_Task objective_
Give back the line in the listing below that contains "For each position, an" and all remaining lines, retyped exactly, through the last line.

_Source information_
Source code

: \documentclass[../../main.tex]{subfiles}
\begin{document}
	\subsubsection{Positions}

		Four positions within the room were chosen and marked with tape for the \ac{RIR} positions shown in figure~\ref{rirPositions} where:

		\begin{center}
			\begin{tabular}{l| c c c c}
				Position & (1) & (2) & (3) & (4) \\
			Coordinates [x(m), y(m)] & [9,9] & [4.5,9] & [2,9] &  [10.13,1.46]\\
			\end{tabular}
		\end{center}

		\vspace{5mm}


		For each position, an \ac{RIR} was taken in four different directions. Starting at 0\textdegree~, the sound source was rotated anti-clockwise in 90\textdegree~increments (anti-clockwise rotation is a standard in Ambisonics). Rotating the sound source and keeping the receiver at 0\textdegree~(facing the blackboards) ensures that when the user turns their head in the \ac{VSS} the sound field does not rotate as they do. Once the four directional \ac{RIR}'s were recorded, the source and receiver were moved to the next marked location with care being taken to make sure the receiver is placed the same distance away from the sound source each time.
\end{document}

_Task output_
		For each position, an \ac{RIR} was taken in four different directions. Starting at 0\textdegree~, the sound source was rotated anti-clockwise in 90\textdegree~increments (anti-clockwise rotation is a standard in Ambisonics). Rotating the sound source and keeping the receiver at 0\textdegree~(facing the blackboards) ensures that when the user turns their head in the \ac{VSS} the sound field does not rotate as they do. Once the four directional \ac{RIR}'s were recorded, the source and receiver were moved to the next marked location with care being taken to make sure the receiver is placed the same distance away from the sound source each time.
\end{document}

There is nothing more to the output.